▶ [Work to be completed] Find the word "SimeonAndSolomon" in the data. Return every line where it appears.

[Saved data entries]
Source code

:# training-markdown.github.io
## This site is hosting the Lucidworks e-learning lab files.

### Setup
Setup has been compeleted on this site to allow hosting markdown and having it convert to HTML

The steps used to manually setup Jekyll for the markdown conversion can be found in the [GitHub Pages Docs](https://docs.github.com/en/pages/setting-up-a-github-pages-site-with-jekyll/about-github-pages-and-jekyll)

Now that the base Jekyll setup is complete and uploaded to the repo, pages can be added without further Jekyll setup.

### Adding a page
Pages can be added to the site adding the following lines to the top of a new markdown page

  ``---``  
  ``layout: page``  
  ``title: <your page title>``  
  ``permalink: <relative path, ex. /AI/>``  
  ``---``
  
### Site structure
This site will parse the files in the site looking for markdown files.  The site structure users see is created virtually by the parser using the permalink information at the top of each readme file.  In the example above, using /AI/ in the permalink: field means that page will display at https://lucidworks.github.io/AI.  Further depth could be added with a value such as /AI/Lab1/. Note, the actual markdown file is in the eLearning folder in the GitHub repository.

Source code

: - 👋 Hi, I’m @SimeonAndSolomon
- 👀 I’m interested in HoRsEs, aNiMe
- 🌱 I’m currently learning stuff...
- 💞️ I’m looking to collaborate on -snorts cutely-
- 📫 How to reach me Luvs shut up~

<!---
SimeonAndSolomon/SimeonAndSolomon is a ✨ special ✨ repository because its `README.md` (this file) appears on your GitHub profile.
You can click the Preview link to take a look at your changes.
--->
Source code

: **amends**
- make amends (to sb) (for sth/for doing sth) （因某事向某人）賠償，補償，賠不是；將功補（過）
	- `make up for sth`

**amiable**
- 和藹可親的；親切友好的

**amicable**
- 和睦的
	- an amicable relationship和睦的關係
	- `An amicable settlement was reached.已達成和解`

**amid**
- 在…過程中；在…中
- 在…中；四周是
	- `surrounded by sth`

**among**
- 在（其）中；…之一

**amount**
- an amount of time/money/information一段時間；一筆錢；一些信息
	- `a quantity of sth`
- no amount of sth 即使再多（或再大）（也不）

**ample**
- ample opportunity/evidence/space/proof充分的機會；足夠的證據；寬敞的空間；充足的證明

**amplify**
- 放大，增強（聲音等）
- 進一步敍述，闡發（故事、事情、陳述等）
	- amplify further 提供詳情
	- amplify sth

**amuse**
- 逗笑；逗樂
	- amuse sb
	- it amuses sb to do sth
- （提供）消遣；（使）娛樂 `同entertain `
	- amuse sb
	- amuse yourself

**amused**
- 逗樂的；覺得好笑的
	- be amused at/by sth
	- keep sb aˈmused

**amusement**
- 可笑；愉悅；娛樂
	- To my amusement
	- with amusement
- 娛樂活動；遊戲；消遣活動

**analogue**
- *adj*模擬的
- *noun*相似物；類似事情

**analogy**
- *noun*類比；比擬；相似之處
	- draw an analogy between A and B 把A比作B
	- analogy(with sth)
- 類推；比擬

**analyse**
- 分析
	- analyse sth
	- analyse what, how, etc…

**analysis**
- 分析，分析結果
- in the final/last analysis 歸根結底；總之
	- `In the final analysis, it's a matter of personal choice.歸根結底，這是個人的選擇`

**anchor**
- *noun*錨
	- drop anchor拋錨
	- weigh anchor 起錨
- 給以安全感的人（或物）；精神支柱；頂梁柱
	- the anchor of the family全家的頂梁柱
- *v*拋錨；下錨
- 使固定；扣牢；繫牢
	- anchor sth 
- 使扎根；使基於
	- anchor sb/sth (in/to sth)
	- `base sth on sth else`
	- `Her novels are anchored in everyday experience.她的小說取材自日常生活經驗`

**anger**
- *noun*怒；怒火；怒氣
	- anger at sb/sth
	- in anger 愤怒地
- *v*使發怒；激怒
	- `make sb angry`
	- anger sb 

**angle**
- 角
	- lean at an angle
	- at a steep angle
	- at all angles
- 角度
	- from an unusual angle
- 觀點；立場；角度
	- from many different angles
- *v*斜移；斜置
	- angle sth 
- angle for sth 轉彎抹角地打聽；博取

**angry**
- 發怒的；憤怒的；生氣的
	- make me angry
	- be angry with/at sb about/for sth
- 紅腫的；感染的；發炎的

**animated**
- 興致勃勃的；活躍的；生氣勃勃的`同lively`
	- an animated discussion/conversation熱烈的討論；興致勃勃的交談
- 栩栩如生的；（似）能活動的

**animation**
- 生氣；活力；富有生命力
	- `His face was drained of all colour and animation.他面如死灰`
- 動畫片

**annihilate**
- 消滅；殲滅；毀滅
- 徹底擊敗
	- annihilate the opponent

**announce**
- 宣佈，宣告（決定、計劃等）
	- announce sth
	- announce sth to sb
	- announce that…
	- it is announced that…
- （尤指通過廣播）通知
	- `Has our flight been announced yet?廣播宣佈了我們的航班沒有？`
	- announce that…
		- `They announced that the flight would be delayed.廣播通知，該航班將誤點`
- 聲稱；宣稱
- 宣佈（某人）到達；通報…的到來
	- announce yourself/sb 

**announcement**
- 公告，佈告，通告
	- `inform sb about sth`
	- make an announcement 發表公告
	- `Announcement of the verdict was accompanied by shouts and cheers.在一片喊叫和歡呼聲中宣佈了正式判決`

▶ [Result]
: - 👋 Hi, I’m @SimeonAndSolomon
SimeonAndSolomon/SimeonAndSolomon is a ✨ special ✨ repository because its `README.md` (this file) appears on your GitHub profile.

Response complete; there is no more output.